Grassland and desert species have evolved to consume a diet high in fiber and calcium and low in protein and fat. Grasses and herbaceous plants are their natural foods. Protein-rich foods should be avoided and fruit limited to an occasional treat. Native grasses, weeds, and flowers can make up the bulk of the diet when available. Honeysuckle, dandelion, clover, and many others can be used. Care should be taken to avoid unfamiliar or toxic plants. The balance of their diet can consist of greens such as kale, endive, Swiss chard, romaine, and leaf lettuce. Avoid spinach and iceberg lettuce. Commercial grassland tortoise diets can be added to these plants. Dried hay, Bermuda grass, and orchard grass can also be used if finely chopped.
Forest species require a varied diet rich in leafy greens, fruits and vegetables, and protein. Moist cat food, canned snails, earthworms, or superworms can be offered weekly to fulfill their protein requirements. Care should be taken to avoid excessive protein, as it has been linked to growth deformities in several species.
As the calcium requirements of tortoises are high, food should be powdered with a calcium supplement. Additionally, a vitamin or mineral supplement should be used 2-3 times per week. UVB-producing fluorescent bulbs are essential for health: without the Vitamin D3 synthesized in the skin during exposure to UVB wavelengths, tortoises are not able to properly absorb and utilize the calcium in their diet.
Adult tortoises can be fed 5-7 times per week; juveniles should be fed daily.
Water should be available, but damp conditions present a health hazard, especially to species from arid regions. A 15 minute soak twice weekly should be provided if possible.
Daily Care and Maintenance
Check for swollen or runny eyes, wheezing, mucus, and shell injuries. Daily care includes removing feces, feeding, and supplying fresh water.

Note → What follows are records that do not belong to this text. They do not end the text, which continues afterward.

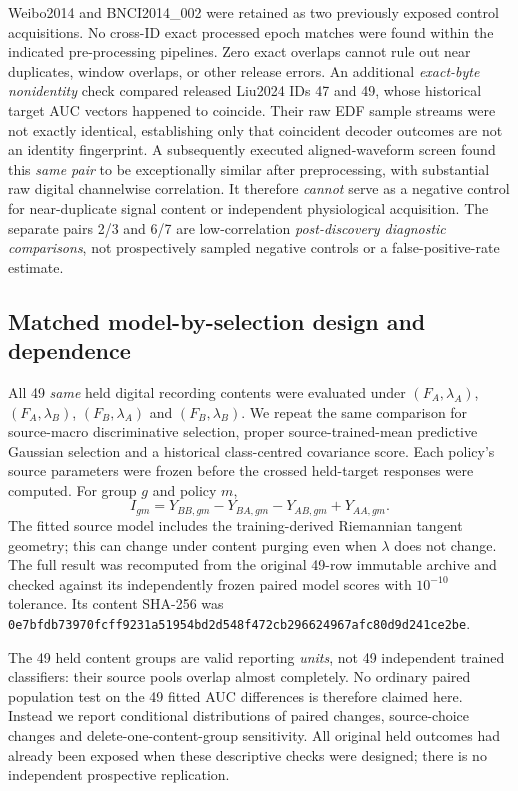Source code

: Weibo2014 and BNCI2014\_002 were retained as
two previously exposed control acquisitions.
No cross-ID exact processed epoch matches were
found within the indicated pre-processing pipelines.
Zero exact overlaps cannot rule out near duplicates,
window overlaps, or other release errors.
An additional \emph{exact-byte nonidentity} check
compared released Liu2024 IDs 47 and 49, whose historical
target AUC vectors happened to coincide. Their raw EDF
sample streams were not exactly identical, establishing
only that coincident decoder outcomes are not an identity
fingerprint. A subsequently executed aligned-waveform
screen found this \emph{same pair} to be exceptionally
similar after preprocessing, with substantial raw digital
channelwise correlation. It therefore \emph{cannot}
serve as a negative control for near-duplicate signal
content or independent physiological acquisition.
The separate pairs 2/3 and 6/7 are low-correlation
\emph{post-discovery diagnostic comparisons}, not
prospectively sampled negative controls or a
false-positive-rate estimate.

\subsection{Matched model-by-selection design and dependence}
\label{sec:p2-analysis-units}
All 49 \emph{same} held digital recording contents
were evaluated under
$(F_A,\lambda_A)$, $(F_A,\lambda_B)$,
$(F_B,\lambda_A)$ and $(F_B,\lambda_B)$.
We repeat the same comparison for source-macro
discriminative selection, proper source-trained-mean
predictive Gaussian selection and a historical
class-centred covariance score. Each policy's source
parameters were frozen before the crossed held-target
responses were computed. For group $g$ and policy $m$,
\[
 I_{gm}=Y_{BB,gm}-Y_{BA,gm}-Y_{AB,gm}+Y_{AA,gm}.
\]
The fitted source model includes the training-derived
Riemannian tangent geometry; this can change under
content purging even when $\lambda$ does not change.
The full result was recomputed from the original
49-row immutable archive and checked against its
independently frozen paired model scores with
$10^{-10}$ tolerance. Its content SHA-256 was
\texttt{0e7bfdb73970\allowbreak fcff9231a519\allowbreak 54bd2d548f47\allowbreak 2cb296624967\allowbreak afc80d9d241c\allowbreak e2be}.

The 49 held content groups are valid reporting
\emph{units}, not 49 independent trained classifiers:
their source pools overlap almost completely.
No ordinary paired population test on the 49 fitted
AUC differences is therefore claimed here.
Instead we report conditional distributions of
paired changes, source-choice changes and
delete-one-content-group sensitivity.
All original held outcomes had already been
exposed when these descriptive checks were designed;
there is no independent prospective replication.
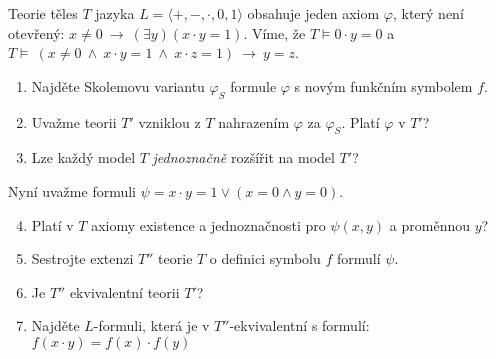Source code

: \documentclass[a4paper,12pt]{article}
\begin{document}


\medskip\begin{problem} %
Teorie těles $T$ jazyka $L=\langle +,-,\cdot,0,1\rangle$ obsahuje jeden axiom $\varphi$, který není otevřený: $x\neq 0\ \to\ (\exists y)(x\cdot y=1)$. Víme, že $T\models 0\cdot y=0$ a $T\models\ (x\ne 0\ \wedge\ x\cdot y=1\ \wedge\ x\cdot z=1)\ \to\ y=z$.
\begin{enumerate}
    \item Najděte Skolemovu variantu $\varphi_S$ formule $\varphi$ s novým funkčním symbolem $f$.
    \item Uvažme teorii $T'$ vzniklou z $T$ nahrazením $\varphi$ za $\varphi_S$. Platí $\varphi$ v $T'$?
    \item Lze každý model $T$ \emph{jednoznačně} rozšířit na model $T'$?
\end{enumerate}
Nyní uvažme formuli $\psi=x\cdot y=1\vee  (x=0 \wedge y=0)$.
\begin{enumerate}
    \setcounter{enumi}{3}
    \item Platí v $T$ axiomy existence a jednoznačnosti pro $\psi(x,y)$ a proměnnou $y$?
    \item Sestrojte extenzi $T''$ teorie $T$ o definici symbolu $f$ formulí $\psi$.
    \item Je $T''$ ekvivalentní teorii $T'$?
    \item Najděte $L$-formuli, která je v $T''$-ekvivalentní s formulí:
    $f(x\cdot y)=f(x)\cdot f(y)$
\end{enumerate}
\end{problem}
\end{document}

Salmonella bacteria, commonly present in reptile and amphibian digestive tracts, can cause severe illnesses in people. Handling an animal will not cause an infection, as the bacteria must be ingested. Salmonella infections are easy to avoid via the use of proper hygiene. Wash your hands with warm, soapy water before and after handling any animal. Please speak with your family doctor or veterinarian for more tips on preventing Salmonella, or please read our care guide Cleaning and Disinfecting Recommendations for additional instructions.
When it comes to your new pet, knowledge is the best way to choose an appropriate addition to your family. Learn as much as you can about your new friend before you bring him home to ensure your pet enjoys a long, healthy life.